Naval treats microeconomics as essential mental software. “Microeconomics and game theory are fundamental. I don’t think you can be successful in business or even navigating through most of our modern capital society without an extremely good understanding of supply and demand and labor versus capital and game theory and tit for tat and those kinds of things.” While macroeconomics is voodoo, microeconomics offers real first principles.
“Foundational things are principles, they’re algorithms, they’re deep seated logical understanding where you can defend it or attack it from any angle.” Nassim Taleb says “it is easier to macro bullshit than it is the micro bullshit.” Microeconomics forces mathematical precision. The incentives are clear. The outcomes are testable through iteration.
The principal-agent problem drives “so much in this world. It’s an incentives problem.” This single insight explains why most businesses fail: owners think differently than employees. “Almost all human behavior can be explained by incentives.” Understanding this shapes Naval’s long-term partnerships and people decisions.

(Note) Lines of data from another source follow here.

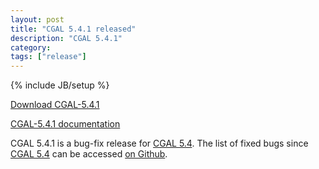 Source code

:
 ```yaml
---
layout: post
title: "CGAL 5.4.1 released"
description: "CGAL 5.4.1"
category:
tags: ["release"]
---
```

{% include JB/setup %}

<i class="bi bi-arrow-down-circle"></i>
<a href="https://github.com/CGAL/cgal/releases/tag/v5.4.1">Download CGAL-5.4.1</a>

<i class="bi bi-book"></i>
<a href="https://doc.cgal.org/5.4.1/Manual/index.html">CGAL-5.4.1 documentation</a>

<p>CGAL 5.4.1 is a bug-fix release for <a href="../../../../2022/01/31/cgal54">CGAL 5.4</a>.
The list of fixed bugs since <a href="../../../../2022/01/31/cgal54">CGAL 5.4</a>
can be accessed <a href="https://github.com/CGAL/cgal/issues?q=label%3AMerged_in_5.4.1">on Github</a>.</p>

Naval’s evolutionary understanding of human behavior made microeconomics intuitive. “I grew up playing all kinds of games and I ran into all kinds of corner cases with all kinds of friends, so it’s just second nature to me.” Strategic pattern recognition developed through childhood repetition.
“The best way to learn game theory is to play lots of games.” Books just confirmed what direct experience had already taught him. This connects to Naval’s broader philosophy: learn by doing, not by consuming theory.
“I gave up macro and I embraced micro. I would say that’s not just true in macroeconomics, that true in everything.” He applies microeconomic thinking beyond business. Focus on specific, measurable impacts. Work on systems you can actually control. This philosophical consistency connects his economic thinking to building lasting wealth through infinite leverage.